Cancer patients with CDI may benefit from DIFICLIR drug

New data presented at the 22nd European Congress of Clinical Microbiology and Infectious Diseases (ECCMID) demonstrate that in cancer patients with CDI, DIFICLIR(fidaxomicin) may offer significant benefits in terms of clinical cure, recurrence and sustained clinical cure.

The data presented were derived from two Phase III clinical trials. A post hoc analysis compared outcomes in patients who had a diagnosis of cancer with outcomes for patients who did not. In the clinical trials, the data on cancer diagnosis was not collected as a pre-defined endpoint.

CDI is the leading cause of healthcare-acquired diarrhoea in adults and has become an increasing problem in hospitals, nursing homes and other long-term care facilities. A person's risk of CDI increases with a longer period of hospitalisation. Patients who have received chemotherapy and those with solid tumours can be particularly susceptible to CDI due to their long hospital stays and exposure to many antibiotics and chemotherapeutic agents.

"Patients with cancer represent a vulnerable population who are at high risk of CDI, often resulting from their compromised immune system. CDI can be a devastating addition for patients who are already battling pre-existing conditions. Treatment options that reduce the burden of CDI and in particular recurrence, will allow clinicians to focus their efforts on treating the cancer." said Professor Oliver Cornely, Medical Director of the Clinical Trial Center of The University of Cologne, Germany and lead investigator of the study.

In two Phase III clinical trials, there were 1105 patients with CDI in the total modified-intent-to-treat (mITT) population, of which 183 (16.6%) patients had a current diagnosis of cancer.

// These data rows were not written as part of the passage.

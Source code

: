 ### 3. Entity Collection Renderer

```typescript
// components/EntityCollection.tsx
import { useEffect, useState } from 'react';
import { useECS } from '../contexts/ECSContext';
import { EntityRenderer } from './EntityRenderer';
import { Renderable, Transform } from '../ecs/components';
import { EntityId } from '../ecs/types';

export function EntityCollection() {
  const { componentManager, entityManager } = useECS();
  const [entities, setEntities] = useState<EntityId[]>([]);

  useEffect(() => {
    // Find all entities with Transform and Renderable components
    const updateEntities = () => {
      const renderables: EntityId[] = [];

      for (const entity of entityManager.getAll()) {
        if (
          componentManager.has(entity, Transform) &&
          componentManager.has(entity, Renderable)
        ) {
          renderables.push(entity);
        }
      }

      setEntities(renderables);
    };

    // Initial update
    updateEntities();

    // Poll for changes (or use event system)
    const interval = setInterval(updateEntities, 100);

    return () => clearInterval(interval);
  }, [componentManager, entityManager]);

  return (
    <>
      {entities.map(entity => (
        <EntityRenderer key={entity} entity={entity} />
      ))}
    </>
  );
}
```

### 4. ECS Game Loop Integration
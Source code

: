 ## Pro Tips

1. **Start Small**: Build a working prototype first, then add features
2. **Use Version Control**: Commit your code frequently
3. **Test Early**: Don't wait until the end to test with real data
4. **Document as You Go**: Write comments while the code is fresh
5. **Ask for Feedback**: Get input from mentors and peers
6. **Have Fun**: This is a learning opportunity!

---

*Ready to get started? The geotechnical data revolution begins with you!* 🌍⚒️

A post-hoc analysis of the data from this sub-group of cancer patients shows that CDI results in a lower clinical cure rate and prolonged episodes of diarrhoea. When compared to patients treated with vancomycin, those treated with DIFICLIR had higher clinical cure (97.3% vs. 87.5%) and sustained clinical cure (83.6% vs. 61.3%), as well as reduced rates of recurrence (14.1% vs. 30.0%) in this population.

Further data announced at ECCMID, and published this month in the Lancet Infectious Diseases supports existing DIFICLIR data by demonstrating that DIFICLIR has a similar efficacy and tolerability profile to oral vancomycin and also offers the benefit of a superior sustained response and a greater reduction in rates of recurrence.

Results from the Phase III clinical trial (Study OPT-80-004) of 509 adults across Europe and North America with a diagnosis of CDI showed that patients treated with DIFICLIR had a significantly lower rate of CDI recurrence (12.7%) compared with those receiving vancomycin (26.9%, p<0.001). In addition, DIFICLIR recipients were more likely than those treated with vancomycin to achieve sustained clinical cure (76.6% vs. 63.4% respectively).

"Results from key Phase III trials and the post-hoc analysis demonstrate the effectiveness of DIFICLIR as a novel and effective treatment in patients with CDI, but also in high risk populations, such as patients with cancer," said Ken Jones, President and CEO of Astellas Pharma Europe Ltd. "Astellas are committed to developing effective treatments for patients where there is a clear unmet medical need."